Посмотрел он на взмыленного политрука. Качнул головой, показывая на соседнюю лавку. А сам отложил в сторону нитки с галифе. Понимал, что только неотложное дело могло довести всегда невозмутимого политрука до такого состояния. Неужели плохие вести с тыла, кольнуло у него сердце от нехорошего предчувствия.
— Ты чего наделал? Это же замаскированный враг! Наверняка опытный диверсант! — прямо «с места в карьер взял» политрук, наседая на комбата. У того аж челюсть от удивления отвисла. — Это же настоящий подарок для него! На первой же ночевке скрутит наших бойцов сонными и немцам сдаст. Его нужно было здесь, на виду у всех держать, а лучше под замком…
Комбат только сейчас начинал понимать, о чем, вообще, шла речь. Неужели, весь этот сыр-бор произошел из-за его решения включить в группу разведчиков нового бойца?
— Ты чего разорался, Гена? Опять вон кровь носом пошла. На, утрись, — подал платок политруку, который недоуменно смотрел на красные пятна на полушубке. — Что ты там себе напридумывал? Какой к черту еще диверсант? Говорил я с ним, долго и обстоятельно. Обычный мальчишка с какого-то лесного хутора. У нас таких в Белоруссии, знаешь, сколько? Сотни. А если хутор на кордоне, то, вообще, пиши пропало.
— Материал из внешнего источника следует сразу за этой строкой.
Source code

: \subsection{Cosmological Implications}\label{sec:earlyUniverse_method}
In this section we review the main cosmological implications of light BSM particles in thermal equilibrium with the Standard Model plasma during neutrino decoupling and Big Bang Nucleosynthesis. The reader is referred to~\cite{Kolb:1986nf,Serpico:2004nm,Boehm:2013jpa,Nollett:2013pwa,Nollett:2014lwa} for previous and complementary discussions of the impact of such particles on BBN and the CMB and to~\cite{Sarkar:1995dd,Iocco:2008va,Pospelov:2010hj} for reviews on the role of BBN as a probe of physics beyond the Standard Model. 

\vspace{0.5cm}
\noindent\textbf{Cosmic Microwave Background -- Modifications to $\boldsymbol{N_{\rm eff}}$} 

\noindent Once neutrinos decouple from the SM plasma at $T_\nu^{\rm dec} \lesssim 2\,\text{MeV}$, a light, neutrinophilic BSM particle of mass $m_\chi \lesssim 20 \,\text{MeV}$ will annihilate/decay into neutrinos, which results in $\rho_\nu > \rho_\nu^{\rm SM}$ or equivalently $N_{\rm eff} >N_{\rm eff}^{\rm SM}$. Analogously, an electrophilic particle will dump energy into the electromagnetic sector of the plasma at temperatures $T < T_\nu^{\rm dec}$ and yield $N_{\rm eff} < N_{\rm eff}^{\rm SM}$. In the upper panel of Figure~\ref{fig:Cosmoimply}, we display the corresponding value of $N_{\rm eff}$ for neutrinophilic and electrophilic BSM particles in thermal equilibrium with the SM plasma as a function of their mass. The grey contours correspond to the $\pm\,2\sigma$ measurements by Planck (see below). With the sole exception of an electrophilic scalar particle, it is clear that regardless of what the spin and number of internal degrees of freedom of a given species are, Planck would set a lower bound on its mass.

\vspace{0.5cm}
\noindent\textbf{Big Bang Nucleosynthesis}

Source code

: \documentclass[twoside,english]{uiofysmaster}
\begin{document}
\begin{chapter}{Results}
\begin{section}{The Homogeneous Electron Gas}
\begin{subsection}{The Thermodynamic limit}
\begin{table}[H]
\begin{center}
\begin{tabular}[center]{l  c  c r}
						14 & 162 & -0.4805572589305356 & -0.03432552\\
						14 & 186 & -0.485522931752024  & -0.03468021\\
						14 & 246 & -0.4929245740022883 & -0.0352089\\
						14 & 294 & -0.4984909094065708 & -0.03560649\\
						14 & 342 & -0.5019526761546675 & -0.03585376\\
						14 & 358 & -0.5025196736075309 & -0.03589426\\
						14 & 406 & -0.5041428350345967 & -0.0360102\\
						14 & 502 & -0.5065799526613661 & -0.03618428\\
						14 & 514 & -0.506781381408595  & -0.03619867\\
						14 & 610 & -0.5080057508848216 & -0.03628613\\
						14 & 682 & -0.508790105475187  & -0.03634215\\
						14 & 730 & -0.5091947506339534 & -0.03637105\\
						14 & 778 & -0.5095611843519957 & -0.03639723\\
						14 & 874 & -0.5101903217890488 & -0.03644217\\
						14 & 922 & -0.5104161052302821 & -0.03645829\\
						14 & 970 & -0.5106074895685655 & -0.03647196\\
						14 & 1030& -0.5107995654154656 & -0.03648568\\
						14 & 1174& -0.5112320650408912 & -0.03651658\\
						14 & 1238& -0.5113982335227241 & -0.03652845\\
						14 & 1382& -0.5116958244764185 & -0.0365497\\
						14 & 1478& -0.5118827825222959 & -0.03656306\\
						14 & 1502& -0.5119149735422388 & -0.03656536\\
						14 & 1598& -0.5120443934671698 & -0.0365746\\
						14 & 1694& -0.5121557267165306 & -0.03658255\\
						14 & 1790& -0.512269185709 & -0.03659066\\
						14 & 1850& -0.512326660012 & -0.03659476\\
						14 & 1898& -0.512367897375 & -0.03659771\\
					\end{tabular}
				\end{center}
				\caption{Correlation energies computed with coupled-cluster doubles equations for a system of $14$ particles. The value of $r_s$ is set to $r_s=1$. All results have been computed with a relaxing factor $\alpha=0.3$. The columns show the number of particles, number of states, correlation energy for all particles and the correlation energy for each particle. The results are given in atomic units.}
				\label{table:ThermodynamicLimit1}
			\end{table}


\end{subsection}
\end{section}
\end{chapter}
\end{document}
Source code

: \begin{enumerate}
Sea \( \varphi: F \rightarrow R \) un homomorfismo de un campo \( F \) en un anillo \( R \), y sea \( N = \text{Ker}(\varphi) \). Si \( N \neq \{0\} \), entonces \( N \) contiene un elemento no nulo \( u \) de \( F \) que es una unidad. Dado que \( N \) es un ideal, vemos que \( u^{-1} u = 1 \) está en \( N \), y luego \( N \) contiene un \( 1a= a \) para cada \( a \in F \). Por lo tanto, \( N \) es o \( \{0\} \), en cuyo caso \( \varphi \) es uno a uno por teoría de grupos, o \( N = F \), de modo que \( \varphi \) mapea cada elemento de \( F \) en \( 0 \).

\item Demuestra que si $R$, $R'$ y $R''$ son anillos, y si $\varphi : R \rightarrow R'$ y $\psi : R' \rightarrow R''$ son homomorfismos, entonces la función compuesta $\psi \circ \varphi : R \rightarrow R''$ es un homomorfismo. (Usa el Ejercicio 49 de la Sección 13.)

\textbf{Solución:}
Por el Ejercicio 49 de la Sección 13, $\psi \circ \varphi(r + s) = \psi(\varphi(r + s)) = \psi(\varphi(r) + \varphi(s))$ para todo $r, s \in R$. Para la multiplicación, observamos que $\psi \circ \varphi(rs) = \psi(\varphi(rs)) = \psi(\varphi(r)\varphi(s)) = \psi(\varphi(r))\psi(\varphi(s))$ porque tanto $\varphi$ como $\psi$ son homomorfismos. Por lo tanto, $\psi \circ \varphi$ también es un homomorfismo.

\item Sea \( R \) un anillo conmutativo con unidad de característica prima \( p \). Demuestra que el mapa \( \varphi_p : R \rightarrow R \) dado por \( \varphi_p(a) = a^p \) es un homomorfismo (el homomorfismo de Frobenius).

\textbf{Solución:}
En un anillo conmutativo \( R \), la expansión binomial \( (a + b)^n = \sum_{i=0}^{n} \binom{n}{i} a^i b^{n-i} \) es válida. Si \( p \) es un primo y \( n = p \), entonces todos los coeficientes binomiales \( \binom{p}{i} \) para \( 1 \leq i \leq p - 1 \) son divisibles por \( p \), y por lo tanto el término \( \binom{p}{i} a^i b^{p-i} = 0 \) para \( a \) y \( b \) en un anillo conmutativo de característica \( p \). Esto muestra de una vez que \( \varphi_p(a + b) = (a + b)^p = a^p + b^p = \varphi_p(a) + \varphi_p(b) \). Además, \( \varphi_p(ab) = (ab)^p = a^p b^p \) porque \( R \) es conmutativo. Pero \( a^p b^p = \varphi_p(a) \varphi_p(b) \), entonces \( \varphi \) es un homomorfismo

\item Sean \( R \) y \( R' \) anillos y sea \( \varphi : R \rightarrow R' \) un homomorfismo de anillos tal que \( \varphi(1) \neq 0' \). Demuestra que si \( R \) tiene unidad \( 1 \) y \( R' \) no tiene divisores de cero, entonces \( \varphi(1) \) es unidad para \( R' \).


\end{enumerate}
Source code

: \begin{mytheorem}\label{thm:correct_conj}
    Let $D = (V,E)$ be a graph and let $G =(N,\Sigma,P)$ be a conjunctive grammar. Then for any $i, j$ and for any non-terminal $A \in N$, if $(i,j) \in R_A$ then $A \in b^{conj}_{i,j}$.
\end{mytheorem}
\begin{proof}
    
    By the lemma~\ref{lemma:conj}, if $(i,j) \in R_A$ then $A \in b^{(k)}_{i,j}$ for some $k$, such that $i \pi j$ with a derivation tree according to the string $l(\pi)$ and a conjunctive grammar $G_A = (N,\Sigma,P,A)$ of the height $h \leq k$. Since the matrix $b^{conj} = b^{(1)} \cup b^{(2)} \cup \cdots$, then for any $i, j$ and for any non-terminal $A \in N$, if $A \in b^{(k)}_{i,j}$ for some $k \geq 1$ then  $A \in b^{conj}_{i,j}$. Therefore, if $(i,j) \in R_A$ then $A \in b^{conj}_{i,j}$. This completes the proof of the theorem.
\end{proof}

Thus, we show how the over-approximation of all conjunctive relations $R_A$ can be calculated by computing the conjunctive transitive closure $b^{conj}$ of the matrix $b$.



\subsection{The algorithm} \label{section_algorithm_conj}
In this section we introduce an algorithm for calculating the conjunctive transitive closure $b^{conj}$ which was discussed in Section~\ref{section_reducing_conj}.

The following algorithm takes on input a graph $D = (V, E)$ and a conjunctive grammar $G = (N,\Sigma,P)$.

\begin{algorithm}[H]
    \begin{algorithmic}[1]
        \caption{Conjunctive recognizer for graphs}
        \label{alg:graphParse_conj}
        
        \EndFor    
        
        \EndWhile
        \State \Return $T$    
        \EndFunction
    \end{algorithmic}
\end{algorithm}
Там кругом одно зверье непуганое. Бывает по полгода живого человека не видишь.
Бледный Синицын медленно вытирал с лица кровь, продолжая буравить взглядом комбата. Видно, было, что никак не успокоится.
— Гена, что толку с твоих подозрений⁈ — махнул на него рукой командир. Мол, чего тебе объяснять. Все равно бесполезно. — Нам все равно больше некого послать. Почти весь разведвзвод в лесу остался. А этот Гвен по лесу ходит так, словно родился там. Пройдет рядом, не заметишь.
Политрук все равно молчал, лишь изредка недовольно шмыгая носом.
— Знаешь, же, что нам до зарезу нужна информация. Ни хрена не ясно, что позади и впереди нас. Поэтому, — голос у комбата окаменел. Стало ясно, что спорить больше он был не намерен. — Я сформировал две группы усеченного состава. Первая пойдет в наш тыл в сторону штаба полка, чтобы восстановить связь с командованием. Вторая группа, куда и вошел этот твой боец, должна походить вдоль немецкой линии обороны. Если получится, то проникнет в их ближний тыл и возьмет языка… Чует мое сердце, не к добру все это затишье. Третий день, как канонада утихла, спать не могу. Веришь, как орудия долбили спал, словно младенец. А сейчас не могу.
Предчувствия комбата не обманывали. Оставшийся в окружении батальон оказывался на острие атаки немецкой военной машины, которая, собравшись с силами, готовилась рвануть вперед с еще большей силой и мощью…
Установившееся затишье было частью недельной передышки, во время которой части и соединения группы армий «Центр» после ожесточенных боев совершали перегруппировку. Войска приводили в порядок материальную часть, изрядно потрепанную в осенней наступательной компании. Поступали новые танки, бронетранспортеры, орудия, ремонтировались поврежденные. Выбитые почти на половину части пополнялись личным составом.
Для возобновления наступления вермахт развернул пятьдесят одну дивизию, в том числе тринадцать танковых и семь моторизованных. В небе наступающие войска прикрывал восьмой авиакорпус генерала авиации фон Рихтгофена, насчитывавший более шести сотен самолетов разных модификаций.
Установившиеся на московском направлении морозы сковали грязь и слякоть, открывая для механизированных немецких соединений широкое поле для маневра. Планировалось, двумя мощными танковыми кулаками наступать на флангах, чтобы отрезать Москву от северо-западных и южных районов страны.
Противопоставить ударным соединениям врага советское командование могло лишь сильно потрепанные пехотные части, концентрировавшиеся на направлениях основных ударов. Здесь же тянулись незаконченные фортификационные сооружения — противотанковые рвы, доты, дзоты и минные поля. Новейшие танки — Т-34 и КВ — поступали единицами, отчего их берегли, как зеницу ока.